Even the Confederation of British Industry, which represents manufacturers which would come under pressure from any strengthening of the pound if interest rates rise, was swift to highlight the potential need for another increase.
CBI chief economic adviser Ian McCafferty cautioned: "The economy is still growing rapidly and concerns remain about more ingrained inflation, with firms putting up prices in the face of a profit squeeze and a far from certain outcome in the current pay round. So, it is too early to say if interest rates have peaked."
Among the most hawkish is Capital Economics' Roger Bootle, adviser to accountancy firm Deloitte, who said yesterday it was "perfectly possible that interest rates will eventually need to rise as far as 6%".
However, Peter Spencer, chief economic adviser to the Ernst & Young ITEM Club and one of the minority believing rates could have peaked already, said: "I think the MPC will wait to see how things develop.
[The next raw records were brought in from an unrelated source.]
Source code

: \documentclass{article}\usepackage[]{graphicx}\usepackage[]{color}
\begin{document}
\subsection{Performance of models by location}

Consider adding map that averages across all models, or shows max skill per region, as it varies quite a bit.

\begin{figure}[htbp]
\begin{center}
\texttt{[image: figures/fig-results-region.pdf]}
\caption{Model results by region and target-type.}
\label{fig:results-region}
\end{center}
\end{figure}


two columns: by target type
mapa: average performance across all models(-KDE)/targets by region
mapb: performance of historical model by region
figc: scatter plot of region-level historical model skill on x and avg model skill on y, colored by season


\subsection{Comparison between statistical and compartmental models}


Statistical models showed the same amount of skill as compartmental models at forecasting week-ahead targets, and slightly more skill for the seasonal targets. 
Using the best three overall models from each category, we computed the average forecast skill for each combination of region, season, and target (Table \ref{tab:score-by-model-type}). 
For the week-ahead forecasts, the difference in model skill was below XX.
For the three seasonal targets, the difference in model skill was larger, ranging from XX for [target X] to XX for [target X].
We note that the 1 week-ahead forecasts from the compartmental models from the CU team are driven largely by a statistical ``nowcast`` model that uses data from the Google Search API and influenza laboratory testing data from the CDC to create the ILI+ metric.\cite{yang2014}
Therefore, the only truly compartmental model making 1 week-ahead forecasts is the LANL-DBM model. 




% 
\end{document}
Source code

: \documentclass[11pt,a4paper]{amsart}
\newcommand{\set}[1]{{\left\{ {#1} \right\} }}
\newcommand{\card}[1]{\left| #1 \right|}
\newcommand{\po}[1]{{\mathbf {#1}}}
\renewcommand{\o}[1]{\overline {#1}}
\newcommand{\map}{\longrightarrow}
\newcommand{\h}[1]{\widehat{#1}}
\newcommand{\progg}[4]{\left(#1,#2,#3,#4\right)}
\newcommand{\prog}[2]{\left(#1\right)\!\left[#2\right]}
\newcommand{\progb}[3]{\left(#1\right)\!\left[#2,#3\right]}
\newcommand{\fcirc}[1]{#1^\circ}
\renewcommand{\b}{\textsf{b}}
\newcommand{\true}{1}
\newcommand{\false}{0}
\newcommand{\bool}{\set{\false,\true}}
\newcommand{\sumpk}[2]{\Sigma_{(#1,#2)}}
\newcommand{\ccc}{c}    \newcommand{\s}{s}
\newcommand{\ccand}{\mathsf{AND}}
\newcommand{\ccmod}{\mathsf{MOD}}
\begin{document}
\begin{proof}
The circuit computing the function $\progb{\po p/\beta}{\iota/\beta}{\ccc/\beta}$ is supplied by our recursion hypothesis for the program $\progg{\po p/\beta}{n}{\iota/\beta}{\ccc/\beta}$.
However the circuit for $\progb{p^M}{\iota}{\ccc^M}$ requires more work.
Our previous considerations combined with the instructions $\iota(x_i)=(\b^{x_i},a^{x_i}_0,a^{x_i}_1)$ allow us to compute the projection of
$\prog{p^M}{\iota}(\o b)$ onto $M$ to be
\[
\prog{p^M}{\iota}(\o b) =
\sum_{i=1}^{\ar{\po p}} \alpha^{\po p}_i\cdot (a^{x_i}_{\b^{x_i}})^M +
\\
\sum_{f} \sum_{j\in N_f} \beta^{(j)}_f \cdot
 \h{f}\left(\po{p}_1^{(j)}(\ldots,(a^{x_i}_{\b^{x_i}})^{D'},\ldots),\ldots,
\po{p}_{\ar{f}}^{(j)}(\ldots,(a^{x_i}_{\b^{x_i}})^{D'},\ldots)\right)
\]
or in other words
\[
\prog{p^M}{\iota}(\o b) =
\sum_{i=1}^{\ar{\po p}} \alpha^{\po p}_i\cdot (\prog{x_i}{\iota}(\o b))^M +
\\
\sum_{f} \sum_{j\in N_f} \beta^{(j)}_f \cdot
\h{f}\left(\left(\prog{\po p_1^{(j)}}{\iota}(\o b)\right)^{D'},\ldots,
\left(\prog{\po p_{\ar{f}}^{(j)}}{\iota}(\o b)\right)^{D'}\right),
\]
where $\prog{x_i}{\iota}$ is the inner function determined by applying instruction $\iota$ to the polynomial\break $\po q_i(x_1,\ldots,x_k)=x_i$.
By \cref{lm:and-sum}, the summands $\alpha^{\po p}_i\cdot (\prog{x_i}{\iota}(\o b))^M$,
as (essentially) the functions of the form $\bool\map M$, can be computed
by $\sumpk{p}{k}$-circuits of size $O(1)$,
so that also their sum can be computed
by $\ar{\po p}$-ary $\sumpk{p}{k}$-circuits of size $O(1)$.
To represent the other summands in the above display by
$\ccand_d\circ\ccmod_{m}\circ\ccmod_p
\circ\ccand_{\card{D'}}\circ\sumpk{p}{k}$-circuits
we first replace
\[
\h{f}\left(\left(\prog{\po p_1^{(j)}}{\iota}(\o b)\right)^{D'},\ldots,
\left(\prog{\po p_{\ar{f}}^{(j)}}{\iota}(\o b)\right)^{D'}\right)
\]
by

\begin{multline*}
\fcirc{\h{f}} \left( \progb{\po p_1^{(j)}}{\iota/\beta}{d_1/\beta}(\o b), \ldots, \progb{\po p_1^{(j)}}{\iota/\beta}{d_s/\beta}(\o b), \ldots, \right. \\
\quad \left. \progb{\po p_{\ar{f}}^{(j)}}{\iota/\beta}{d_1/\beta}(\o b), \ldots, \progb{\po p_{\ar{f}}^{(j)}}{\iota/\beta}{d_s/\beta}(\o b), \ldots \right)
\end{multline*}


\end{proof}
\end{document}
The strong growth in UK labour supply, based on immigration and the return of older workers to the workforce, and the fall in world oil and commodity prices should be sufficient to bring CPI inflation back down to the 2% target by the end of the year without another rise in interest rates."
Reflecting the current uncertainty over monetary policy, Spencer did hedge his bets by adding: "The MPC will not hesitate to raise interest rates to 5.5% if there are more definite signs of headline inflation pushing up wage settlements."
Lucy O'Carroll, director of research at HBOS's treasury services division, described the wait for yesterday's noon rate call as "nerve-racking".
Speaking shortly afterwards, she said: "Today's decision to hold rates at 5.25% was always the most likely outcome from the MPC's latest meeting. Ahead of time, however, a second pre-emptive strike could not be ruled out. January's shock rate rise, some strong (economic) data in the intervening period, and the fact that the committee went into this month's meeting armed with its new growth and inflation forecasts all added to the uncertainties.
"In the event, the MPC no doubt decided to take more time to gauge both trends in the current wage-setting round and the impact of recent rate increases on the economy. Furthermore, the committee is not panicking about inflation, despite the fact that it has drifted so far above target.
"As Bank governor Mervyn King made clear recently, the MPC takes the view that lower energy prices and the strength of the pound will help to bring inflation down, possibly quite sharply, in the second half of this year. For now, we may breathe a sigh of relief that the Bank has not sprung yet another surprise."
However, she predicted next week's inflation report would highlight upside risks to a "fairly benign" central picture of CPI inflation returning to the 2% target.
O'Carroll added: "A rate rise to 5.5% during the spring therefore remains in prospect, as the committee seeks to draw a line under pay growth and the continued strength of household spending."
Howard Archer, at Global Insight, said: "The Bank of England's inaction today may well have followed a close vote within the MPC and could prove to be only a temporary reprieve. We believe there is a strong chance that interest rates could well move higher as early as March."
The pound was last night down about one-and-a-quarter cents on its close in London on Wednesday at $1.8575. It was also weaker against the euro. The single currency, boosted by hawkish signals from the European Central Bank, was up about about half-a-penny at nearly 66.6p.